EXERCISE AIM: The lines to return are those below that contain the word "using".

============================================================

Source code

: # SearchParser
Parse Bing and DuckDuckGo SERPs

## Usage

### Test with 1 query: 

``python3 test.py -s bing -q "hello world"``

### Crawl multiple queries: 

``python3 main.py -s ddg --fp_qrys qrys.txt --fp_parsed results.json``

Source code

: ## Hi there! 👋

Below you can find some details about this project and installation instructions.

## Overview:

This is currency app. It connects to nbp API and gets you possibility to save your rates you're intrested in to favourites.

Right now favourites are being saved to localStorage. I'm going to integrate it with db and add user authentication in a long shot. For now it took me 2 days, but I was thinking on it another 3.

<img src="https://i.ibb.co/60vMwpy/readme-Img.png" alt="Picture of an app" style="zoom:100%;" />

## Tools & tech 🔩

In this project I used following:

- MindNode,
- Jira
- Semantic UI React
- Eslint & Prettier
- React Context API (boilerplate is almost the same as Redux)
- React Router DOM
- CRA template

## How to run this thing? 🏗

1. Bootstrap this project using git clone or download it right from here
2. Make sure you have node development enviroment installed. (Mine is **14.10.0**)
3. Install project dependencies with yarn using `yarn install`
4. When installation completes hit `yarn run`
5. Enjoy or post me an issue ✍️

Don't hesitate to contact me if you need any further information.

============================================================

SOLUTION FOR THIS PROBLEM:
1. Bootstrap this project using git clone or download it right from here
3. Install project dependencies with yarn using `yarn install`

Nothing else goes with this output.